The box at the back contains two computer 12V fans, one that brings air in the bottom of the box (not outside air, but from within the incubator) and another that blows it back out the metal grate, which has heating elements behind it to heat the air up again. The wafer thermostat is inside the smaller box, with the controller sticking out the top for easy adjustment. The glass water pan is at the bottom, under the egg shelf, and fed by a tube running out the front of the box.
I have a viewing window at the front at the level of the eggs:


The eggs shelf is the entire area of the incubator (minus fan/heater box) and the chicks are protected from the heating box by a wall of hardware cloth. So far, total cost is $24 for the wafer thermostat from Amazon. Everything else were items we had laying around. The metal heater had been fried by water, so the thermostat was junk in it and had to be replaced. I am using a thermometer/hygrometer that shows lows and highs. The thermo stays around 95 for low and 104 for high. Spends most of it's time on 99-100. I know most would freak out about that temp range, but it resulted in 100% hatch, so I can't complain! An item we are going to add is a backup battery for if we lose power during incubation. It is also free and since it is for a computer, DH figures it should work. Hopefully, that will take care of power failures.

3/3/2017 I hatched 9 of 9 eggs set in the first hatch in this incubator. Those were the eggs in the picture above. They are two weeks old now, they popped out one after the other and were all healthy! I set 49 more on Feb 25th, 2017. They will be pure BO and some pure EE, some mix EE/BO. I was able to keep my humidity at 65% during lockdown on the first hatch by using a Tupperware container with a sponge. Without room for this on the egg shelf this time, I cut the front of the Styrofoam so I could remove one slat of wood and slide a sponge into the water pan below as needed during this next hatch. With a small Tupperware down below, humidity right now is about 20-25%. I will candle on Feb 4 to determine fertility.

3/6/17 Day 7 (on 3/04) candle of 49 eggs, 47 are definitely viable and growing, one is a maybe. Going to put a barricade up so I will know which ones are my 6 pure EE (came from a friend who only has EE) when they hatch.
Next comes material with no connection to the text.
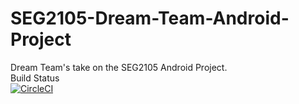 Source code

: # SEG2105-Dream-Team-Android-Project
Dream Team's take on the SEG2105 Android Project. <br />
Build Status <br />
[![CircleCI](https://circleci.com/gh/saidghamra/SEG2105-Dream-Team-Android-Project/tree/master.svg?style=svg&circle-token=a5a8e4e9ea6ded04e733d15988e57c1bf77b612b)](https://circleci.com/gh/saidghamra/SEG2105-Dream-Team-Android-Project/tree/master)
I also need to put some kind of extra shield in front of the heat source, the hardware cloth I have there gets REALLY HOT, so the chickies will need to be protected from that. I'm thinking a piece of 2" Styrofoam with a bunch of 1/2 inch holes drilled in it to let the heat still come through. Trying to use what I have!

3/22/2017 We had a 89% hatch rate from this incubator! 41 of 46 chicks hatched and had no deformities or problems hatching. No assisted hatching at all. I kept humidity 50-65%, and the chicks took care of the rest! Definitely a good idea for an incubator, but had some issues towards the end with keeping even temperature because it went on the fritz and DH had to disable part of the heating element assembly. But limped on til the end! He's going to work on a coolerbator for me next made from a double door mini cooler from work. But probably going to stick with a non-lightbulb setup.